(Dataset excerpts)
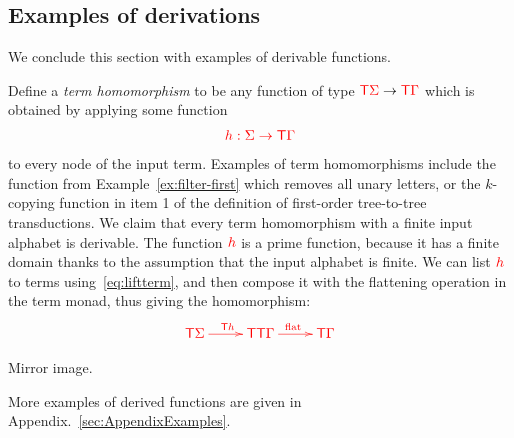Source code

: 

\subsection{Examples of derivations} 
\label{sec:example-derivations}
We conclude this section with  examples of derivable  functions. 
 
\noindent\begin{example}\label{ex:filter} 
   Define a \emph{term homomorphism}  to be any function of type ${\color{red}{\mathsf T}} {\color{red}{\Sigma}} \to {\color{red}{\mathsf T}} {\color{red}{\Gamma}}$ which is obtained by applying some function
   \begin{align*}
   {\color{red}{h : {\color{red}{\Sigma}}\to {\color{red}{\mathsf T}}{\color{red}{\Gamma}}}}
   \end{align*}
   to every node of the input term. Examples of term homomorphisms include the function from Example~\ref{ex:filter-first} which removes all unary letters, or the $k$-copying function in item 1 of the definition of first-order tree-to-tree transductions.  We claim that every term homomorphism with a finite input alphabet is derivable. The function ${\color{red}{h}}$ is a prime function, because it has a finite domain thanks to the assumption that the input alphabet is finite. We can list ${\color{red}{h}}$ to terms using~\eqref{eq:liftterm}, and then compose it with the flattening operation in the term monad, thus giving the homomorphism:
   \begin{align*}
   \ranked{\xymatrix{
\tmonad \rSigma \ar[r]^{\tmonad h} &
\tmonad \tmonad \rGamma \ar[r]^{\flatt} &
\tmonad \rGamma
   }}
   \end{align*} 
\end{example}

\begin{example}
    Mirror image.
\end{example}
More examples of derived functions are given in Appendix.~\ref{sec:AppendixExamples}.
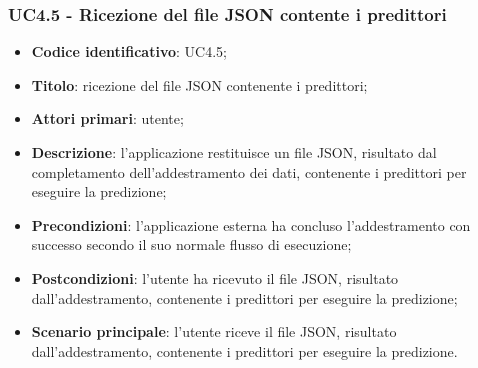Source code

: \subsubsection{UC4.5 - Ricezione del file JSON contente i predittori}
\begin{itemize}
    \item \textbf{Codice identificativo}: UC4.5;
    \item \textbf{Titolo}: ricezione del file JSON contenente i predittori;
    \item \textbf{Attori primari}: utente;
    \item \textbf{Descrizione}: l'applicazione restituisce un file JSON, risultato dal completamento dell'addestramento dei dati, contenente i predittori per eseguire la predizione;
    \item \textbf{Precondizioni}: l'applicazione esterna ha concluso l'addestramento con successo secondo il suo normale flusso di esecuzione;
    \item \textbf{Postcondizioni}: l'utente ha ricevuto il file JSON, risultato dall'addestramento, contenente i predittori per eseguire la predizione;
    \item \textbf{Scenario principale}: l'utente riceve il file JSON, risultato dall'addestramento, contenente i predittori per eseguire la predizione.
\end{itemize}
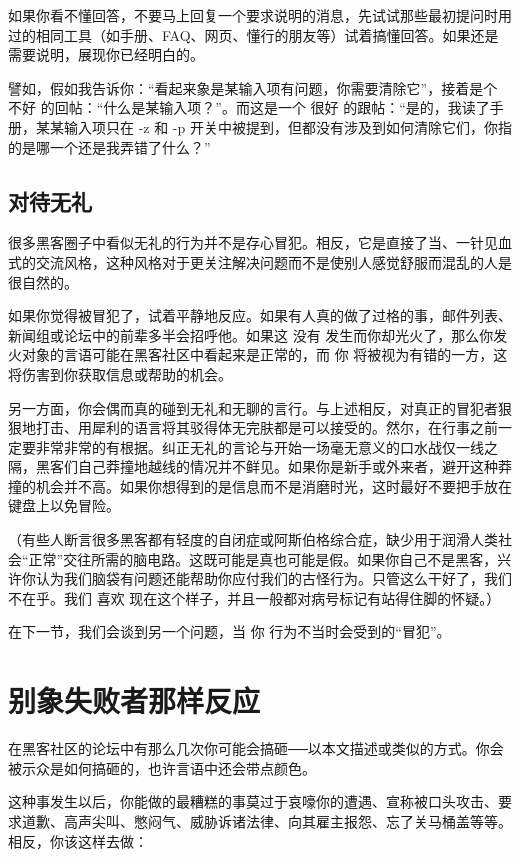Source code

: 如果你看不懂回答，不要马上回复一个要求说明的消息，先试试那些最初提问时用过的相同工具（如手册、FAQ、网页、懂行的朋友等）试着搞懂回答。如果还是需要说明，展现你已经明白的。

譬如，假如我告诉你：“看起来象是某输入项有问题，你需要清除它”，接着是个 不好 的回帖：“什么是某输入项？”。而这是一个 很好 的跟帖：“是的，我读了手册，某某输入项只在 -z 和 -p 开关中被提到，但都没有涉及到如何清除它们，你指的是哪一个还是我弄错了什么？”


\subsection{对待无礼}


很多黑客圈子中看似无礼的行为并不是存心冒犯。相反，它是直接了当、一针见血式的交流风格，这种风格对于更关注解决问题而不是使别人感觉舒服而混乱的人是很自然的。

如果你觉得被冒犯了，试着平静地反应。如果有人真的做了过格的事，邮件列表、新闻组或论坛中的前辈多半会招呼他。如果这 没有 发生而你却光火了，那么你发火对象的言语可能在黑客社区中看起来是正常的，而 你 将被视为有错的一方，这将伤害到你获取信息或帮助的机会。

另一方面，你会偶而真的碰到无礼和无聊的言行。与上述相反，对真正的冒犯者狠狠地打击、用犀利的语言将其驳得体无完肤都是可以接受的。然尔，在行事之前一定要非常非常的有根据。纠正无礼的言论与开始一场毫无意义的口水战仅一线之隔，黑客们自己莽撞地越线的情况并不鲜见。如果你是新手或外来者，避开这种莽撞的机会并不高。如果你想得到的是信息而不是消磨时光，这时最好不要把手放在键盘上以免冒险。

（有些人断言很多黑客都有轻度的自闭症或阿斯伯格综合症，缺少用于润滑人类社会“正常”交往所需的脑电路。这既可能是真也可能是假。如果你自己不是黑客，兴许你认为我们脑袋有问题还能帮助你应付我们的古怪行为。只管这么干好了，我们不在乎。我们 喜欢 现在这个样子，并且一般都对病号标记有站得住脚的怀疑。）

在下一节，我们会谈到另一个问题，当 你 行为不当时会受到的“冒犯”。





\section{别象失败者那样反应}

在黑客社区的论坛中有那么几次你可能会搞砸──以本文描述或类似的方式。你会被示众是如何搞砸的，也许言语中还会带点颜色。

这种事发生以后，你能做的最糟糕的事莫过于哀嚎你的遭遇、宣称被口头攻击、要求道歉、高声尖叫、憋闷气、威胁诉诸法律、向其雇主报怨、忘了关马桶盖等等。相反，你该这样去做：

- **Task requirements**: Take every line from the records above that has the word "term" and copy it.

- **Answer below**:
   Define a \emph{term homomorphism}  to be any function of type ${\color{red}{\mathsf T}} {\color{red}{\Sigma}} \to {\color{red}{\mathsf T}} {\color{red}{\Gamma}}$ which is obtained by applying some function
   to every node of the input term. Examples of term homomorphisms include the function from Example~\ref{ex:filter-first} which removes all unary letters, or the $k$-copying function in item 1 of the definition of first-order tree-to-tree transductions.  We claim that every term homomorphism with a finite input alphabet is derivable. The function ${\color{red}{h}}$ is a prime function, because it has a finite domain thanks to the assumption that the input alphabet is finite. We can list ${\color{red}{h}}$ to terms using~\eqref{eq:liftterm}, and then compose it with the flattening operation in the term monad, thus giving the homomorphism:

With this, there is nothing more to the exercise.